Climate: World Climate Conference: Hope in Africa - disappointment threatens

It has been six years since Morocco, an African country, hosted the UN climate conference.

Climate: World Climate Conference: Hope in Africa - disappointment threatens

It has been six years since Morocco, an African country, hosted the UN climate conference. After Europe has been the center of international climate diplomacy since 2017 with conferences in Germany, Poland, Spain and Scotland, the states of the African continent now want to use the 27th World Climate Conference (COP27) in Egypt from November 6th and focus on Africa again. The continent has long been affected by the consequences of climate change like no other, and the expectations ahead of the conference are enormous.

The negotiating goals of the African states have hardly changed since the world climate conference in Glasgow last year. Ephraim Mwepya Shitima, the Zambian chief negotiator for the African group at the COP, has already announced that Africa will once again remind developed countries of their financial commitments. However, the situation has changed. Now the African states could fail again with their demands due to the war in Ukraine.

Solutions more important than ever

"Trust in the multilateral system is currently at a low point," says Faten Aggat, an expert in climate diplomacy at the think tank African Climate Foundation. It is now more urgent than ever to find common solutions. A few days before the world climate conference, millions of people in the states of the Sahel zone from Nigeria to Chad are affected by massive floods. In South Sudan, almost entire states are flooded. The Horn of Africa is experiencing its worst drought in 40 years. Hundreds of thousands face starvation. Seven of the ten climate crises identified in a recent study by the non-governmental organization Oxfam are in Africa.

For these already noticeable consequences of climate change, the African states are demanding compensation from the industrialized countries, which have massively contributed to global warming. Statistically, Africa, so the argument goes, has not even contributed four percent to global warming and is paying the highest price. In the conference chargon, the term loss and damage is common for this.

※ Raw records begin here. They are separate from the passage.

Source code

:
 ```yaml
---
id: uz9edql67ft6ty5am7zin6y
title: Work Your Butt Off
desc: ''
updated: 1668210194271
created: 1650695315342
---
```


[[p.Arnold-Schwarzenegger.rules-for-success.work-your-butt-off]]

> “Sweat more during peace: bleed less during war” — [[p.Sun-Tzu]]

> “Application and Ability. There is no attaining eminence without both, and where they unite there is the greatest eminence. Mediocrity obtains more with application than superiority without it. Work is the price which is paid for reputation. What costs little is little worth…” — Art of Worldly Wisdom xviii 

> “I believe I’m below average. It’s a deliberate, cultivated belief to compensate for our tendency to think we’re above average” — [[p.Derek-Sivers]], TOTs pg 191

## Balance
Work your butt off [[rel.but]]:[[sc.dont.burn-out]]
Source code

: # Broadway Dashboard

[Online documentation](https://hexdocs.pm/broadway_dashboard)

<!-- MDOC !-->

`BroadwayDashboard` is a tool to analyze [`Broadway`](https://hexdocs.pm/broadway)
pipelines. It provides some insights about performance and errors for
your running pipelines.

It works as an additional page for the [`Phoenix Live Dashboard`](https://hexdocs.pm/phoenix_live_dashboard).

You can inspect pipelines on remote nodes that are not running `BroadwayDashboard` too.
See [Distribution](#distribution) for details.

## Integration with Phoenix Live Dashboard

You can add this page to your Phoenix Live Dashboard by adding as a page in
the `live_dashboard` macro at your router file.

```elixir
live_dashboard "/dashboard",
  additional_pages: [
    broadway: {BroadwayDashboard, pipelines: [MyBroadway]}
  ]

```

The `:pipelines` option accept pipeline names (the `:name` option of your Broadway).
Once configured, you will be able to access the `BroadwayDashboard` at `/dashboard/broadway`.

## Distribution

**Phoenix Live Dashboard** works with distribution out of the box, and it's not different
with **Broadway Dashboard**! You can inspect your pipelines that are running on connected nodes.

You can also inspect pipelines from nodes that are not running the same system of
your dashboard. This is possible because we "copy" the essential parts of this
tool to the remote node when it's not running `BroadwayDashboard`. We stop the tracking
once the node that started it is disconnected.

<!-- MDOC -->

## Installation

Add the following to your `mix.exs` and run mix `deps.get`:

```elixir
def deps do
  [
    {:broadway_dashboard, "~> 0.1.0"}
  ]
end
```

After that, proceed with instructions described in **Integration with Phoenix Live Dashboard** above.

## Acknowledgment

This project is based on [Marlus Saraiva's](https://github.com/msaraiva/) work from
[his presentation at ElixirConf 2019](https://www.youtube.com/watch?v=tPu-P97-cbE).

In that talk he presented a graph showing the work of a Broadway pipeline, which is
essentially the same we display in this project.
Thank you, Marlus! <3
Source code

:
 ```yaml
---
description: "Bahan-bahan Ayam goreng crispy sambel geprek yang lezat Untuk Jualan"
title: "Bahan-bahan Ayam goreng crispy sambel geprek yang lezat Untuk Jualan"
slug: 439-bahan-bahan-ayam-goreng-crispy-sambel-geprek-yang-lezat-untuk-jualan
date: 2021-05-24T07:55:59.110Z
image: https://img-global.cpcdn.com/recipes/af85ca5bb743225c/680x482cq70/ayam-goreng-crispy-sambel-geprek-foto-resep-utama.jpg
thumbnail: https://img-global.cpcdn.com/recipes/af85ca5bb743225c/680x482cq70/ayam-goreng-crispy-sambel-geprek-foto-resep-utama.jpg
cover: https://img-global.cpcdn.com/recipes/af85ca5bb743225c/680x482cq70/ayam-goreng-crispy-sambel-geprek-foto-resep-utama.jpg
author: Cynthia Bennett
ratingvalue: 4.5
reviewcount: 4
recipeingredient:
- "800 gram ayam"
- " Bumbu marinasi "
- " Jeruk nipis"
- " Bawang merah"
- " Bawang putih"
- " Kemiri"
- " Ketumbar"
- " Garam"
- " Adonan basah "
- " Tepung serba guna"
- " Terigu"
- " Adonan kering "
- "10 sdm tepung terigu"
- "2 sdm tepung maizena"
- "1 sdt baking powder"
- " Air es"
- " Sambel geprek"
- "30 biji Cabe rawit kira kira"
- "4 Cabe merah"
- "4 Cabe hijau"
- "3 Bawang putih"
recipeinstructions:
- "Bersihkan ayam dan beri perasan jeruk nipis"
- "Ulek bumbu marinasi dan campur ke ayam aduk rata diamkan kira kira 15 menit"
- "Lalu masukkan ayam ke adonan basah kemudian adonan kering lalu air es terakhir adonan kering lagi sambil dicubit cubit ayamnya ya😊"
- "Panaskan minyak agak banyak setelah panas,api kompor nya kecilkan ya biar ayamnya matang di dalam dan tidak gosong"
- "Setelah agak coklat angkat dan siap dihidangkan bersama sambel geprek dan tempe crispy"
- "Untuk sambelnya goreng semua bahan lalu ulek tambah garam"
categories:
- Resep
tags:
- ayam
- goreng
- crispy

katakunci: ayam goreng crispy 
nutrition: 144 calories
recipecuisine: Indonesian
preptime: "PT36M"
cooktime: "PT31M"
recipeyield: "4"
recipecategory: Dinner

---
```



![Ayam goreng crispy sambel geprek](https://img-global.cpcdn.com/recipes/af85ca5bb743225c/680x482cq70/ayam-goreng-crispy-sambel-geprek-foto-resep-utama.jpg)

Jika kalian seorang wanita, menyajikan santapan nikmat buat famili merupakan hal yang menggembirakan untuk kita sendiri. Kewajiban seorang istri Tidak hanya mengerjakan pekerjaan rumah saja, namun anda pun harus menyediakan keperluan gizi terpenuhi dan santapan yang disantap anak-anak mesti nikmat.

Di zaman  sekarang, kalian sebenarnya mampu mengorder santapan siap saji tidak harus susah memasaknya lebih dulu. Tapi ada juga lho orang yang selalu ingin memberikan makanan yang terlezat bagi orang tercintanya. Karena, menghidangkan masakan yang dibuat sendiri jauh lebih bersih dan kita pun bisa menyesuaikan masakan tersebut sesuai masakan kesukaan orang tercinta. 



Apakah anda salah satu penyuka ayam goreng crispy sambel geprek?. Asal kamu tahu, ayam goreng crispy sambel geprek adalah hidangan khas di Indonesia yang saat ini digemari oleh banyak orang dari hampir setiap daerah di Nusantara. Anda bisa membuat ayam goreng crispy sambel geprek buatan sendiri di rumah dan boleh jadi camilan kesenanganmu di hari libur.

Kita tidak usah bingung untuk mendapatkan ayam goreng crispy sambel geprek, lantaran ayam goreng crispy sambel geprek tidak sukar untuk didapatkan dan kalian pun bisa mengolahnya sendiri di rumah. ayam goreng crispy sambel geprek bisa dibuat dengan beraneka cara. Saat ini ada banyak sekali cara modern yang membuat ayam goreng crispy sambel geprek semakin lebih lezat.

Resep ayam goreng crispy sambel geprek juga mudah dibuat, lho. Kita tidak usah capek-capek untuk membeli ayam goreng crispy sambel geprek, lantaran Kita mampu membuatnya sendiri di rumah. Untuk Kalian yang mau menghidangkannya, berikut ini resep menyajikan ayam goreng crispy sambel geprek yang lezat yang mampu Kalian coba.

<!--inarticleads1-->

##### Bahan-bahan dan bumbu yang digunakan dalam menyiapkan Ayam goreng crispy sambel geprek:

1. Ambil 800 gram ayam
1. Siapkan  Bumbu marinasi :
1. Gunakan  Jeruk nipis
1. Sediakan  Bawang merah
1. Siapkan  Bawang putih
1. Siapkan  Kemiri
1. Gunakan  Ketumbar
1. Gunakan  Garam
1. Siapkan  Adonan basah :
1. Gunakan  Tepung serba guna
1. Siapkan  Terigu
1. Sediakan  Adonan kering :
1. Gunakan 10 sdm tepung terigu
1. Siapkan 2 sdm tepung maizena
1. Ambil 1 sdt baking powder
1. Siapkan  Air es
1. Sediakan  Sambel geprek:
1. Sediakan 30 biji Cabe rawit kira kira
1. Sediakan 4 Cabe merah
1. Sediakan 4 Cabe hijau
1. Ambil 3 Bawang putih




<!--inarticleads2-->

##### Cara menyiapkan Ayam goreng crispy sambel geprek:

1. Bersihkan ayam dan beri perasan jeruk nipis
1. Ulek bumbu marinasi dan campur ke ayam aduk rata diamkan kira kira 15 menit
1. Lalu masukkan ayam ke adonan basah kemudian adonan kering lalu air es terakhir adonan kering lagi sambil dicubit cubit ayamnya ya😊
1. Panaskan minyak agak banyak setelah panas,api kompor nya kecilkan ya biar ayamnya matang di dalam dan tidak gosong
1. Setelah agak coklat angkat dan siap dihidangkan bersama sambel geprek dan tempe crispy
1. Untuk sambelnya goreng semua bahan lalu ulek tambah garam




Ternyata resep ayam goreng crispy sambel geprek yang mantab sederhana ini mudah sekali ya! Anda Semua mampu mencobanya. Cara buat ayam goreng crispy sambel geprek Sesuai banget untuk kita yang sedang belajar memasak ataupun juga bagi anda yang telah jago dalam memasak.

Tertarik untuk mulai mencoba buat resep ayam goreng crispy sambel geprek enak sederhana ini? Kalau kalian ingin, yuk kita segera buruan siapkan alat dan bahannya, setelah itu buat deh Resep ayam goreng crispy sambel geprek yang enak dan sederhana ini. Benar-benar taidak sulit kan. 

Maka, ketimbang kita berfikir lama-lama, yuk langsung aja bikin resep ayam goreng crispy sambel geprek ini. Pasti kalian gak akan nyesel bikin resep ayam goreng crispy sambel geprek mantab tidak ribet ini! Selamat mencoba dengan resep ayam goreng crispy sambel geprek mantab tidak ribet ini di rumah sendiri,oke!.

"According to the African Development Bank, African countries are already losing 15 percent of their gross domestic product due to climate change. The effects are there and measurable," says Aggad. So far, however, the industrialized countries have not recognized such claims. Science is still at the beginning of the question of how strong the influence of climate change is on a singular weather event.

What are consequences of climate change?

How difficult this assignment is is shown by the massive drought in Madagascar that has been going on for years. For many observers, this was clearly caused by climate change. World Weather Attribution scientists disagreed in a study last year. It is also questionable who should have access to the possible financial pot for climate damage compensation. "How do you deal with climate damage in industrialized countries? If you think of the floods in the Ahr Valley, for example, these people should also be paid from a loss and damage fund," says Anja Berretta, head of the regional program for energy security and climate change in sub-Saharan Africa the Konrad Adenauer Foundation.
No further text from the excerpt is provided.